My first choice was to get a new Windows 8 phone, because I love the whole Windows Phone user experience. Unfortunately, there a number of obstacles to getting a Windows Phone:
- All of the Windows phones on the market here in Canada are almost a year old, which is pretty old in this market. The only new activity is with the Lumia line, which unfortunately only available from Rogers in Canada (and I absolutely, positively will NOT do business to Rogers).
- The carrier I deal with primarily is Bell, and Bell’s interest in Windows phone has always been marginal at best. There is one device listed on their web site, and none available locally at their retail outlets.
- Microsoft’s whole story on Windows Phone scares the crap out of me. I have no confidence in their commitment to the platform, and no confidence that if I buy a Windows Phone 8 device now that I won’t be orphaned in 6 months.
So, Windows Phone was pretty much a non-starter this time around.
So, I started looking at Android devices (I am not quite crazy enough to drink the Apple koolaid yet!). I was primarily considering three devices:
- Galaxy Note 2
- Galaxy Note 8
- Galaxy S4
As most who know me know really well, I love devices that I can write on. Hence my interest in the Galaxy Note products.
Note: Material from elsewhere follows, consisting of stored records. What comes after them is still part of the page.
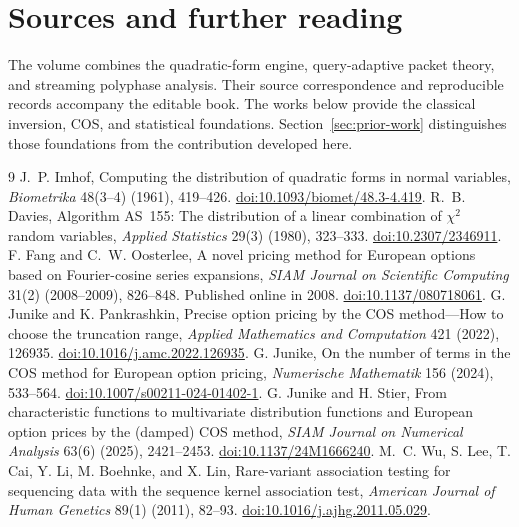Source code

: \backmatter
\chapter{Sources and further reading}
The volume combines the quadratic-form engine, query-adaptive packet theory, and streaming polyphase analysis. Their source correspondence and reproducible records accompany the editable book. The works below provide the classical inversion, COS, and statistical foundations. Section~\ref{sec:prior-work} distinguishes those foundations from the contribution developed here.

\begingroup\small
\patchcmd{\thebibliography}{\chapter*{\bibname}}{\section*{\bibname}}{}{}
\begin{thebibliography}{9}
 J.~P. Imhof, Computing the distribution of quadratic forms
in normal variables, \emph{Biometrika} 48(3--4) (1961), 419--426.
\href{https://doi.org/10.1093/biomet/48.3-4.419}{doi:10.1093/biomet/48.3-4.419}.
 R.~B. Davies, Algorithm AS~155: The distribution of a
linear combination of $\chi^2$ random variables,
\emph{Applied Statistics} 29(3) (1980), 323--333.
\href{https://doi.org/10.2307/2346911}{doi:10.2307/2346911}.
 F. Fang and C.~W. Oosterlee, A novel pricing
method for European options based on Fourier-cosine series expansions,
\emph{SIAM Journal on Scientific Computing} 31(2) (2008--2009), 826--848.
Published online in 2008.
\href{https://doi.org/10.1137/080718061}{doi:10.1137/080718061}.
 G. Junike and K. Pankrashkin,
Precise option pricing by the COS method---How to choose the truncation range,
\emph{Applied Mathematics and Computation} 421 (2022), 126935.
\href{https://doi.org/10.1016/j.amc.2022.126935}{doi:10.1016/j.amc.2022.126935}.
 G. Junike, On the number of terms in the COS method
for European option pricing, \emph{Numerische Mathematik} 156 (2024), 533--564.
\href{https://doi.org/10.1007/s00211-024-01402-1}{doi:10.1007/s00211-024-01402-1}.
 G. Junike and H. Stier, From characteristic
functions to multivariate distribution functions and European option prices
by the (damped) COS method, \emph{SIAM Journal on Numerical Analysis}
63(6) (2025), 2421--2453.
\href{https://doi.org/10.1137/24M1666240}{doi:10.1137/24M1666240}.
 M.~C. Wu, S. Lee, T. Cai, Y. Li, M. Boehnke, and X. Lin,
Rare-variant association testing for sequencing data with the sequence
kernel association test, \emph{American Journal of Human Genetics}
89(1) (2011), 82--93.
\href{https://doi.org/10.1016/j.ajhg.2011.05.029}{doi:10.1016/j.ajhg.2011.05.029}.
\end{thebibliography}
\endgroup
I was really excited in late June and early July when I read that the LTE version of the Note 8 was coming to Canada, and that it supports phone calls. Yes, I know, it would be a big-ass phone, but for the amount I use it as a phone, it would be fine (with a bluetooth headset, or in hands-free mode in the car). Unfortunately, the version released in Canada does not support phone calls (we are screwed once again – not sure if this is Samsung’s decision, or Canada’s carriers, or the CRTC, but it really pisses me off!) So my dream of having a single device covering all of my needs was dashed.
I also gave serious consideration to the Note 2. While it does support handwriting, it is a little too small to really be useful for document review, note-taking, etc. In addition, the Note 2 is approaching obsolescence with the Note 3 rumoured to be due out in a few months. Again, not crazy about the idea of being stranded on last-generation hardware. Finally, it is a little big as a phone. In a way, it is a “worst of all worlds” device, being too small to be a good tablet and too big to be a good phone.
So in the end, I went ahead with the S4 (despite the fact that Canada got screwed on the processor). I have had it for a few days now, and while the user experience does not come close to Windows Phone, it is adequate. The camera is a huge leap from my previous phone, especially the low-light performance. I am just discovering the apps that I like (beyond the basics that I found right away). One thing that is annoying (though I knew about it before buying) is the amount of storage taken up by the OS + Samsung bloatware. On a 16 gb device, to have over half of it taken up by the OS and vendor components that cannot be uninstalled is just sick. I immediately picked up a memory card, and that alleviates the problem somewhat, but it is still annoying.
I may post a more thorough review once I know better how I feel about the device.
2 Replies to “A New Phone – Galaxy S4, but not really by choice”
Root and put on a custom ROM to your liking.
Yeah I know – but I am bored with screwing with stuff to make it what I want. When it comes to a phone, I want it to just work!